These are—let’s face it—grim days for wine drinkers. Sure, there are great neighborhood wine stores and a few devoted sommeliers, but when a restaurant hands you a leather-bound binder of beers, you’ll be lucky if a half-page toward the back is spared for the wine selection. Conversations about which wine bar to go to often are really just multiple people opining on the current state of Rootstock (though said opinions nearly always skew positive). And why bother with a sommelier when you can hire a high-profile bartender?

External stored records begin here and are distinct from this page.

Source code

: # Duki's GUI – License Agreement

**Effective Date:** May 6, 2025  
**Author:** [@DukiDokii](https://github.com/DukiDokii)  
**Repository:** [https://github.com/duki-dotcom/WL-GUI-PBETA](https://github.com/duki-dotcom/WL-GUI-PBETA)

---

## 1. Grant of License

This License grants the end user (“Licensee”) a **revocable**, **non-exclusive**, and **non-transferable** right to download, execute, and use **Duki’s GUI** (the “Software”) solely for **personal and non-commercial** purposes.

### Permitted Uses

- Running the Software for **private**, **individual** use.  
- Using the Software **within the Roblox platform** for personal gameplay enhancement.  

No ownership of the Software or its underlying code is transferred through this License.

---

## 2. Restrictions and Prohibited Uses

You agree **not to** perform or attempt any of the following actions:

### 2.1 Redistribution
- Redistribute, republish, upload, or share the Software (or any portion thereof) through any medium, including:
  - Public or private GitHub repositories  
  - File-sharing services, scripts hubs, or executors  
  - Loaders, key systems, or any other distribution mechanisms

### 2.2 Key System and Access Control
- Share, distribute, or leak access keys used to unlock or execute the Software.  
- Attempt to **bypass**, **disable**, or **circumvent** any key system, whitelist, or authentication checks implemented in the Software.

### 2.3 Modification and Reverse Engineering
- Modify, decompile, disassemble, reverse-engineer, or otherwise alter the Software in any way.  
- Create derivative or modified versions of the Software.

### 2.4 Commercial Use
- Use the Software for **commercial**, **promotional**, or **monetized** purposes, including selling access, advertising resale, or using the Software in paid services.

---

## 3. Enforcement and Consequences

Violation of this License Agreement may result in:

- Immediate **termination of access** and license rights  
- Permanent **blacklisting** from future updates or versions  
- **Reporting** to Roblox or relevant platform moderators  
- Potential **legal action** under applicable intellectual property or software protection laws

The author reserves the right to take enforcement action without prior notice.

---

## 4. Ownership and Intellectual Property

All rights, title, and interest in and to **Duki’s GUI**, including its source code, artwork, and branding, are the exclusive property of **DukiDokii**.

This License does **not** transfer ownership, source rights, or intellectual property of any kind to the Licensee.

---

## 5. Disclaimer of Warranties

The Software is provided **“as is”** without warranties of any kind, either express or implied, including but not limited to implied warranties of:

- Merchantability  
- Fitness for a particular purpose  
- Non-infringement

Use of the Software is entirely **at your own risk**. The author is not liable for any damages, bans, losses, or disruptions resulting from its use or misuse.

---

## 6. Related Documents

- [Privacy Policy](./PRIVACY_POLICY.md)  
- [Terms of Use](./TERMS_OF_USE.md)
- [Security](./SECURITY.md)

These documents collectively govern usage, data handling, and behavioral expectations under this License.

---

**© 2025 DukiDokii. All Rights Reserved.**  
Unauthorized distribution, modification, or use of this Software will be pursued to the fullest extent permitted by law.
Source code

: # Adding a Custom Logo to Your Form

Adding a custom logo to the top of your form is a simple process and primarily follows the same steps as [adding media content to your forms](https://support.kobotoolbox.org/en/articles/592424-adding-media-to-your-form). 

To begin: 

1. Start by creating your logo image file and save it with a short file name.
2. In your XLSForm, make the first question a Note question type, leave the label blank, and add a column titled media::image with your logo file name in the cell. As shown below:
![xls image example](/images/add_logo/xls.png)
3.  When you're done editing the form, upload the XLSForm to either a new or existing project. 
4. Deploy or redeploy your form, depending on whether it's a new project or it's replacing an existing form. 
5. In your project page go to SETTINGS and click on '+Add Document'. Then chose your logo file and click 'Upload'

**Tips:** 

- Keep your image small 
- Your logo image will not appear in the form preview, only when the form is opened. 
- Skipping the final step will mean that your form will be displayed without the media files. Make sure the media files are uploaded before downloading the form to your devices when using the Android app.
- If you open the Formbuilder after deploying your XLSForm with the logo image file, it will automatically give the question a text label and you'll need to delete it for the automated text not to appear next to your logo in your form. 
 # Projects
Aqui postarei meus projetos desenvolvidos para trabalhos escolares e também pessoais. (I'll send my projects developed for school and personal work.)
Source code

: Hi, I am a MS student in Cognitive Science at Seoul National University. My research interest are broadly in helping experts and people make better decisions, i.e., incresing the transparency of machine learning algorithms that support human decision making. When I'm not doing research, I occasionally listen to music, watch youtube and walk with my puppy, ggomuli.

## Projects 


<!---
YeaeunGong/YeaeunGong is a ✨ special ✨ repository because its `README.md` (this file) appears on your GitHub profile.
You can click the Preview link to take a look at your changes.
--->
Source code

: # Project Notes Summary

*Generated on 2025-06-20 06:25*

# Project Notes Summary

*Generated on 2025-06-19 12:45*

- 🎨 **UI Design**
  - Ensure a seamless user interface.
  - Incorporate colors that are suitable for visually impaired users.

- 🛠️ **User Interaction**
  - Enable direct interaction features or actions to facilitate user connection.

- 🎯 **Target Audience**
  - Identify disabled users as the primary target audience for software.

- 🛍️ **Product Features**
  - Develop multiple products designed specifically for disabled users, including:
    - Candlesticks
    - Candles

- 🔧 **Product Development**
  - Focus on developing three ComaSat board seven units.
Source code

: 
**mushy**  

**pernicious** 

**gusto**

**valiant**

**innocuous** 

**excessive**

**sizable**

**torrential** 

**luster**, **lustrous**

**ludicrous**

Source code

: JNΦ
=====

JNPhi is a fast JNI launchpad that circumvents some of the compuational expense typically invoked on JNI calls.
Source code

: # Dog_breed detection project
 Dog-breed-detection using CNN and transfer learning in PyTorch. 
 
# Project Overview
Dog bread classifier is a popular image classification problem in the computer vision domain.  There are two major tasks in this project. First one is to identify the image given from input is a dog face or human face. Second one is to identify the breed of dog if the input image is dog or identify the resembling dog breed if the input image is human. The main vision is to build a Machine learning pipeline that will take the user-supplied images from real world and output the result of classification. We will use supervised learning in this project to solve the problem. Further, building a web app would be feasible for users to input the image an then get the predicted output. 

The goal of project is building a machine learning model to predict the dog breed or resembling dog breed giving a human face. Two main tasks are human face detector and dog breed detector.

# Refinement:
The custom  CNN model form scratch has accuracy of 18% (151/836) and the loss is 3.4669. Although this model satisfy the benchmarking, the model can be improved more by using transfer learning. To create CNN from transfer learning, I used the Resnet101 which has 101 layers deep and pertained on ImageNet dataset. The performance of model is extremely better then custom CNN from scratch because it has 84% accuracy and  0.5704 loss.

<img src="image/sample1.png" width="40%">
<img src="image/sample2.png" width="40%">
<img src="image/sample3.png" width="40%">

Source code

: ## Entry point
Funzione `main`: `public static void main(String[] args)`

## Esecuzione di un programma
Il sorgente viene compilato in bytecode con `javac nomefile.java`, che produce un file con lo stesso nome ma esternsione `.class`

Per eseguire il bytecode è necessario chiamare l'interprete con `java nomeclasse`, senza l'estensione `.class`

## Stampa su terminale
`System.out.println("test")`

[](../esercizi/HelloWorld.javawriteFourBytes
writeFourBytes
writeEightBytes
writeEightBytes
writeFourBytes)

And so there couldn’t be a brighter development for people who love wine than the opening of a place like Telegraph, a Logan Square wine bar and restaurant from the owners of Webster’s Wine Bar. Telegraph’s wine list is smaller than Webster’s and focused on wines produced “naturally.” That term is so loose it often means nothing, but here it means that even if you get one of the cheaper sparklings by the glass ($9), it’s going to come from a small biodynamic grower-producer (Philippe Bornard) in the Jura region of France, and it’s going to be lovely and gentle and just the slightest bit funky (in a good way). There is a beautiful, elegant Austrian sparkling from the Wimmer-Czerny winery ($16/glass); there is cheap, tart, sparkly Basque txakoli ($6/glass); there is a lush gamay ($9) that pairs quite well with a special of housemade sausage and baked rigatoni.
About that rigatoni: It, and the rest of the food, comes from John Anderes, who came to Telegraph from Avec. And like Avec’s cuisine, the food here is so good it instantly turns what could easily (and pleasantly) have been just a wine bar into a serious restaurant. There are four tartines on the menu, and I’ve eaten three, and whether topped with cannellini-bean puree, ham balanced by coriander mustard, or salmon that pops with a sprinkling of salmon roe, they are the world’s perfect wine-bar food. The more dinnerlike dishes are a showcase of the season: baby cucumbers grilled and paired with strips of Pleasant Ridge cheddar for a salad or a fillet of salmon set on a bed of black rice accompanied—innovatively, if not totally successfully—by Nichols Farm melon.
It’s food that is effortless to enjoy, thanks to the kind and experienced servers, to the warm and low-key setting, and to the—let’s be real here—allure of wine, which has never felt less grim.